Exercise data –
============

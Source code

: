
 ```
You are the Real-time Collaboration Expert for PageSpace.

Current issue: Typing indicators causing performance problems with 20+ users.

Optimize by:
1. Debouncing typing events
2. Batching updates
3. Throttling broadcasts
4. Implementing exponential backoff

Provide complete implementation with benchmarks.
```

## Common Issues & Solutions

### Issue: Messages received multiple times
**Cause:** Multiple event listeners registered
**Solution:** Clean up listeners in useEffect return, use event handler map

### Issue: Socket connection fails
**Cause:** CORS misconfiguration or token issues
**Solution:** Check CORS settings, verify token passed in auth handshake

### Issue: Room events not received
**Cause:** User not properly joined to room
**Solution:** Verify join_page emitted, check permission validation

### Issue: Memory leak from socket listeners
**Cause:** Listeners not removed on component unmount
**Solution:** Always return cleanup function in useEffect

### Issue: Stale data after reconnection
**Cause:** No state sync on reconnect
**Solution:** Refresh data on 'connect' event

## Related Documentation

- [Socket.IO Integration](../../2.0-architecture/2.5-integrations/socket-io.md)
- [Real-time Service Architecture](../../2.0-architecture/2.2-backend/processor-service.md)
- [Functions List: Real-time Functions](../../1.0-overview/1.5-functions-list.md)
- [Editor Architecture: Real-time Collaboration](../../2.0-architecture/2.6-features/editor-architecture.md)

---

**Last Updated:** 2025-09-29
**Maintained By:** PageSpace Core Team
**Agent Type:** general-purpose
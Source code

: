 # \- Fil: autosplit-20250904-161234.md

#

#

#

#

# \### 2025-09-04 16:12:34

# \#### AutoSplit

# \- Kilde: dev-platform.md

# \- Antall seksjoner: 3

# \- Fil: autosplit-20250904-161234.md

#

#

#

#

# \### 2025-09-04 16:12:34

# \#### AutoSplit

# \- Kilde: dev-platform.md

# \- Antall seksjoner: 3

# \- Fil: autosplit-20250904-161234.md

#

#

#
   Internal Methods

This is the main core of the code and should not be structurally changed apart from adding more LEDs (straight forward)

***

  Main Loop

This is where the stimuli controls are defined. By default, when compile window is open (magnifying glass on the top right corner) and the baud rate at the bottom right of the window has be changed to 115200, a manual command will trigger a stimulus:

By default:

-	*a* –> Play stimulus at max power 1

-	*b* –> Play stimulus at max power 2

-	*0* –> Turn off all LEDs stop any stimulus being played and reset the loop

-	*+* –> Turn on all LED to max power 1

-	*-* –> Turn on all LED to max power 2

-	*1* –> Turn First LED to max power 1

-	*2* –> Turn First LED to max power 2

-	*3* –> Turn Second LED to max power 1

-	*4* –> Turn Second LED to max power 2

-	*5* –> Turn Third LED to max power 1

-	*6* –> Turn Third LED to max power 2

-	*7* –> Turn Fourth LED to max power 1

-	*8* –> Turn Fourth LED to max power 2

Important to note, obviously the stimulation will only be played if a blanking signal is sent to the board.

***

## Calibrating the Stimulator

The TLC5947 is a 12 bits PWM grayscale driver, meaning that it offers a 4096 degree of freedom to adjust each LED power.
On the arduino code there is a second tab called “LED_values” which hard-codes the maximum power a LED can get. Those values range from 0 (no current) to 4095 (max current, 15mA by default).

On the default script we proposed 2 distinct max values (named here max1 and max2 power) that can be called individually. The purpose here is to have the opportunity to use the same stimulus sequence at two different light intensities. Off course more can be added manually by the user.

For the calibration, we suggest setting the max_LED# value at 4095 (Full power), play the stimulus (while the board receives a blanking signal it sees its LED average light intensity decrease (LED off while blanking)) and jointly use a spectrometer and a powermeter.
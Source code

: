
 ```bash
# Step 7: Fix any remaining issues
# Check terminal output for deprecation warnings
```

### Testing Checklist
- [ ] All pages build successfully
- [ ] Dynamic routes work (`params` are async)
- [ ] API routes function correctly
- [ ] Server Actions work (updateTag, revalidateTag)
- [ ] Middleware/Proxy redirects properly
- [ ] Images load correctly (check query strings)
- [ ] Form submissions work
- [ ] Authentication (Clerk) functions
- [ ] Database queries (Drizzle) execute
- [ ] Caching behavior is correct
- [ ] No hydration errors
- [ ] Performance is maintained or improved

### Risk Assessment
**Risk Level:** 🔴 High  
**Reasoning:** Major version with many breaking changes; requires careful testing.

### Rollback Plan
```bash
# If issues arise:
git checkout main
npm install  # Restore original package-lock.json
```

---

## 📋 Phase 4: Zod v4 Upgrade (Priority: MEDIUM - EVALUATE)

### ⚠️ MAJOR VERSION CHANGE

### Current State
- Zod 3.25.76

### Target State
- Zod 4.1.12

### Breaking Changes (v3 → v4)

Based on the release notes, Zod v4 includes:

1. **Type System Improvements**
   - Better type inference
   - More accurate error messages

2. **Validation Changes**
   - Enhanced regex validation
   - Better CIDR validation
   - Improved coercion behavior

============

Task details – The reply should consist only of the line containing "- Better type inference" and all lines after it in the listing above, reproduced exactly.

Reply –
   - Better type inference
   - More accurate error messages

2. **Validation Changes**
   - Enhanced regex validation
   - Better CIDR validation
   - Improved coercion behavior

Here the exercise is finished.